Hereditary Spherocytosis

Hereditary spherocytosis is characterized by a membrane defect within red blood cells resulting in a shortened survival time. The red cells have low amounts of lipid within the bilayer membrane that lead to an abnormally small amount of surface area. Because the red blood cells are spherocytic, flow through the spleen is difficult, resulting in hemolysis. It is caused by an inherited metabolic defect.

Congenital Spherocytic Anemia; Minkowski-Chauffard Syndrome; Spherocytosis.

Hemolytic anemia caused by red blood cell membrane defect. Although a spectrin deficiency is seen in most hereditary spherocytosis patients, the principal defect is an abnormality of the RBC membrane protein ankyrin.

1:5000 in the general population; mainly in white populations originating from areas around the Mediterranean sea.
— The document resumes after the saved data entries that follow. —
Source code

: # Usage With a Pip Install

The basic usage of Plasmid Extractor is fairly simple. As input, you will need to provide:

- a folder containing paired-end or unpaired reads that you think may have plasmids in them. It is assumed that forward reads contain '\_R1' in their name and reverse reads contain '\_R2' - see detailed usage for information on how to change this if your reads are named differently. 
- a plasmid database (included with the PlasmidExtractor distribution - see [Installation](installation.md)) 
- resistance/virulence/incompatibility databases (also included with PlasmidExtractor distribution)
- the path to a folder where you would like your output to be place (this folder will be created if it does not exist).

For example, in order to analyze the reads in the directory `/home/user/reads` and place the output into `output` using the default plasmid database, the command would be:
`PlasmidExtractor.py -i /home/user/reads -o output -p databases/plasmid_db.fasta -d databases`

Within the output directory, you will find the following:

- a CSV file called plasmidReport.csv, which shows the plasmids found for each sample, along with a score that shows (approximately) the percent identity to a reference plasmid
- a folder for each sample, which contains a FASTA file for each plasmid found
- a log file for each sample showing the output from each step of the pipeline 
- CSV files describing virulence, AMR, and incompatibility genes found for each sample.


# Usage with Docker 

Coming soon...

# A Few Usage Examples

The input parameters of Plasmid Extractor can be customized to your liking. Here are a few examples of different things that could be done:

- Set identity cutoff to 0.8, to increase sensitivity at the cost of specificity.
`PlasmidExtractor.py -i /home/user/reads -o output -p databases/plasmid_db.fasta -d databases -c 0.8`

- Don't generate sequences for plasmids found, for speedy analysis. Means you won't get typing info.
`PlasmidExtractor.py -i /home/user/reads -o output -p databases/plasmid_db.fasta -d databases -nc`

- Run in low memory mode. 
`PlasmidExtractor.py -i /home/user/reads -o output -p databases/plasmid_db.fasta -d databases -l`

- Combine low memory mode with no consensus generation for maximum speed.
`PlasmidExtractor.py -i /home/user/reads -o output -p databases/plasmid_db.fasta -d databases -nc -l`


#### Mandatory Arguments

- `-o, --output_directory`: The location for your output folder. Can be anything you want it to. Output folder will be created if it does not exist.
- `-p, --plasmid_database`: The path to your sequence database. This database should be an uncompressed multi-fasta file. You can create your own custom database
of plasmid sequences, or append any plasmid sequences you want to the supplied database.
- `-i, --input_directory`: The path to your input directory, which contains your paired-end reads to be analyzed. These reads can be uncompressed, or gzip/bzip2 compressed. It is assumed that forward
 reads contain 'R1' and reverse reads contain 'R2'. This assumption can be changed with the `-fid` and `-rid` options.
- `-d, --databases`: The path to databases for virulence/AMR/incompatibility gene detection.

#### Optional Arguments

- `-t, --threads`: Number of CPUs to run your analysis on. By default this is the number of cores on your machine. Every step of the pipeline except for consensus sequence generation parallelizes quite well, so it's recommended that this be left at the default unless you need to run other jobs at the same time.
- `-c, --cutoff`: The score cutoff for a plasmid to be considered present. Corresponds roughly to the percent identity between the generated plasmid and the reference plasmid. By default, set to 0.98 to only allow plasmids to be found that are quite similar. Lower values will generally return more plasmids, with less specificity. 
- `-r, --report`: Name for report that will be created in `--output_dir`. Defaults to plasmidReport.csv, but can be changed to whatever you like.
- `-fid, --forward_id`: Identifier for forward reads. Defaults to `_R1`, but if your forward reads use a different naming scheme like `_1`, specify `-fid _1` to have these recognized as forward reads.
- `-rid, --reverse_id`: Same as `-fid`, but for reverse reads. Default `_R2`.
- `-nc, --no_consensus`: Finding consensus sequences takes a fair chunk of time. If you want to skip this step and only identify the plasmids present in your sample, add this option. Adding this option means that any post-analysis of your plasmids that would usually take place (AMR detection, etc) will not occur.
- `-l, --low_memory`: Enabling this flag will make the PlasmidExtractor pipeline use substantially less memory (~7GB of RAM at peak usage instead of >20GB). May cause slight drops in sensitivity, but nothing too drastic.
Autosomal dominant in most cases, but autosomal recessive forms exist (spectrin deficiency). Four subsets can be defined by the protein defect: (1) partial spectrin deficiency (mutations of alpha-spectrin are associated with recessive forms, whereas mutations of beta-spectrin produce autosomal dominant forms); (2) combined partial spectrin/ankyrin deficiency; (3) partial band 3 protein deficiency; and (4) protein 4.2 deficiency.

The protein abnormality causes defects in vertical stabilization of the phospholipid bilayer of the red cell membrane, which causes a separation of the spectrin-phospholipid bilayer. As a consequence, portions of the phospholipid bilayer form vesicles and thus are lost from the red blood cell (RBC) surface—the surface area is decreased and spherocytes are formed. These abnormal RBCs are retained in the spleen and destroyed, leading to anemia.

Based on clinical signs of anemia, analysis of the peripheral smear (numerous spherocytes), moderate anemia with reticulocyte count greater than 10%, and osmotic fragility test (which reflects the decreased surface-to-volume ratio of red blood cells). Erythrocytes also have increased autohemolysis, increased metabolic depletion of glucose, and increased mechanical fragility.

Symptoms can be quite variable. The erythrocytic fragility and hepatic enzyme immaturity may cause significant neonatal jaundice. Whether or not occasional acute aplastic crises (especially after parvovirus infection) is revealing; the clinical picture is mainly that of an anemia that may vary from mild to severe. Hyperbilirubinemia, predisposing to cholelithiasis, elevated plasma lactate dehydrogenase, splenomegaly, endocrine dysfunctions, and acute renal failure following hemolytic crisis, is not unusual. Splenectomy markedly improves anemia.

Obtain a complete cell blood count (CBC) and coagulation profile. In case of severe anemia, elective surgical procedures should be delayed until hemoglobin level has been corrected. For surgical procedures with the potential for large blood loss and fluid shift, preoperative blood cross-match must be obtained.

Oxygen-carrying capacity is the most important consideration associated with this medical condition. It is essential to prevent red cell hemolysis often caused by hyperdynamic cardiovascular responses. The prevention of hypothermia is also important to limit venous stasis, red cells fragility, and hemolysis. Glucose intravenous solutions must be administered to maintain red cells energy across the membrane and limit the possibility of spherocytosis.

No specific pharmacological implications associated with this medical condition.

Hereditary Elliptocytosis: Autosomal dominant hemolytic disease in which erythrocytes are elongated into either an oval or a bizarre poikilocytic shape as a consequence of mutation disrupting the formation of spectrin tetramers; at least four loci are implicated.

Hereditary Stomatocytosis: Series of inherited red blood cell disorders in which the outer membrane of the cell “leaks” sodium and potassium.

Hereditary Pyropoikilocytosis: Autosomal dominant hemolytic medical condition in which erythrocytes have a bizarre morphology similar to that seen in thermal burns. It is probably the result of co-inheritance of a mutation impairing spectrin association (and causing hereditary elliptocytosis) and a second mutation that results in quantitative spectrin deficiency.